(EXERCISE DATA)
══════════════════════════════

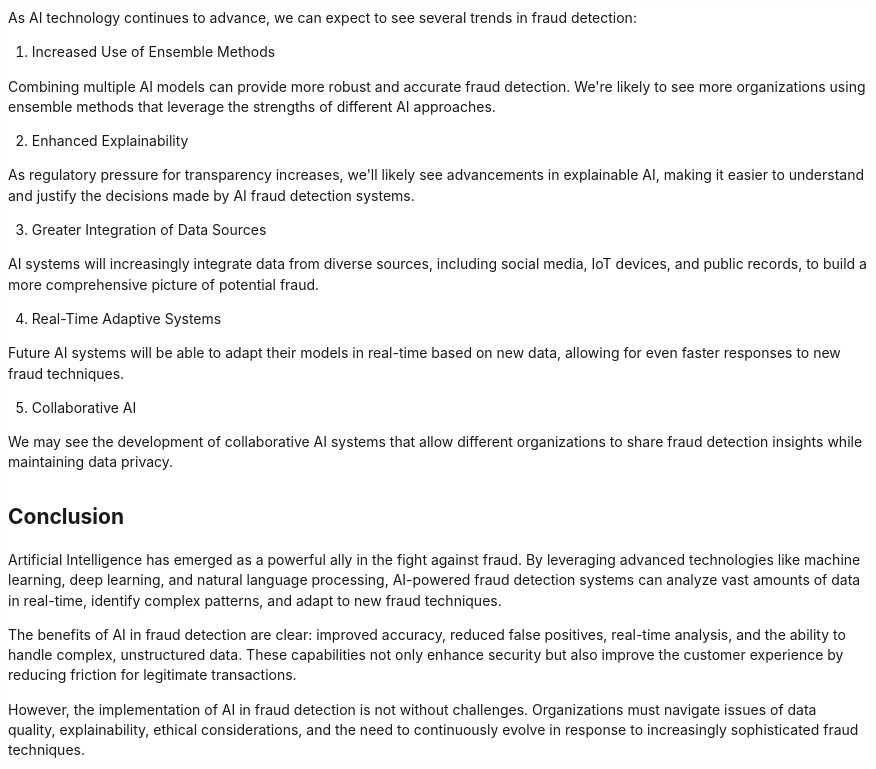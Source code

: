 As AI technology continues to advance, we can expect to see several trends in fraud detection:



1. Increased Use of Ensemble Methods



Combining multiple AI models can provide more robust and accurate fraud detection. We're likely to see more organizations using ensemble methods that leverage the strengths of different AI approaches.



2. Enhanced Explainability



As regulatory pressure for transparency increases, we'll likely see advancements in explainable AI, making it easier to understand and justify the decisions made by AI fraud detection systems.



3. Greater Integration of Data Sources



AI systems will increasingly integrate data from diverse sources, including social media, IoT devices, and public records, to build a more comprehensive picture of potential fraud.



4. Real-Time Adaptive Systems



Future AI systems will be able to adapt their models in real-time based on new data, allowing for even faster responses to new fraud techniques.



5. Collaborative AI



We may see the development of collaborative AI systems that allow different organizations to share fraud detection insights while maintaining data privacy.



## Conclusion



Artificial Intelligence has emerged as a powerful ally in the fight against fraud. By leveraging advanced technologies like machine learning, deep learning, and natural language processing, AI-powered fraud detection systems can analyze vast amounts of data in real-time, identify complex patterns, and adapt to new fraud techniques.



The benefits of AI in fraud detection are clear: improved accuracy, reduced false positives, real-time analysis, and the ability to handle complex, unstructured data. These capabilities not only enhance security but also improve the customer experience by reducing friction for legitimate transactions.



However, the implementation of AI in fraud detection is not without challenges. Organizations must navigate issues of data quality, explainability, ethical considerations, and the need to continuously evolve in response to increasingly sophisticated fraud techniques.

══════════════════════════════

(PROBLEM) Go line by line through the data above and report each one that holds the string "fraud".

(RESPONSE AREA)
: As AI technology continues to advance, we can expect to see several trends in fraud detection:
Combining multiple AI models can provide more robust and accurate fraud detection. We're likely to see more organizations using ensemble methods that leverage the strengths of different AI approaches.
As regulatory pressure for transparency increases, we'll likely see advancements in explainable AI, making it easier to understand and justify the decisions made by AI fraud detection systems.
AI systems will increasingly integrate data from diverse sources, including social media, IoT devices, and public records, to build a more comprehensive picture of potential fraud.
Future AI systems will be able to adapt their models in real-time based on new data, allowing for even faster responses to new fraud techniques.
We may see the development of collaborative AI systems that allow different organizations to share fraud detection insights while maintaining data privacy.
Artificial Intelligence has emerged as a powerful ally in the fight against fraud. By leveraging advanced technologies like machine learning, deep learning, and natural language processing, AI-powered fraud detection systems can analyze vast amounts of data in real-time, identify complex patterns, and adapt to new fraud techniques.
The benefits of AI in fraud detection are clear: improved accuracy, reduced false positives, real-time analysis, and the ability to handle complex, unstructured data. These capabilities not only enhance security but also improve the customer experience by reducing friction for legitimate transactions.
However, the implementation of AI in fraud detection is not without challenges. Organizations must navigate issues of data quality, explainability, ethical considerations, and the need to continuously evolve in response to increasingly sophisticated fraud techniques.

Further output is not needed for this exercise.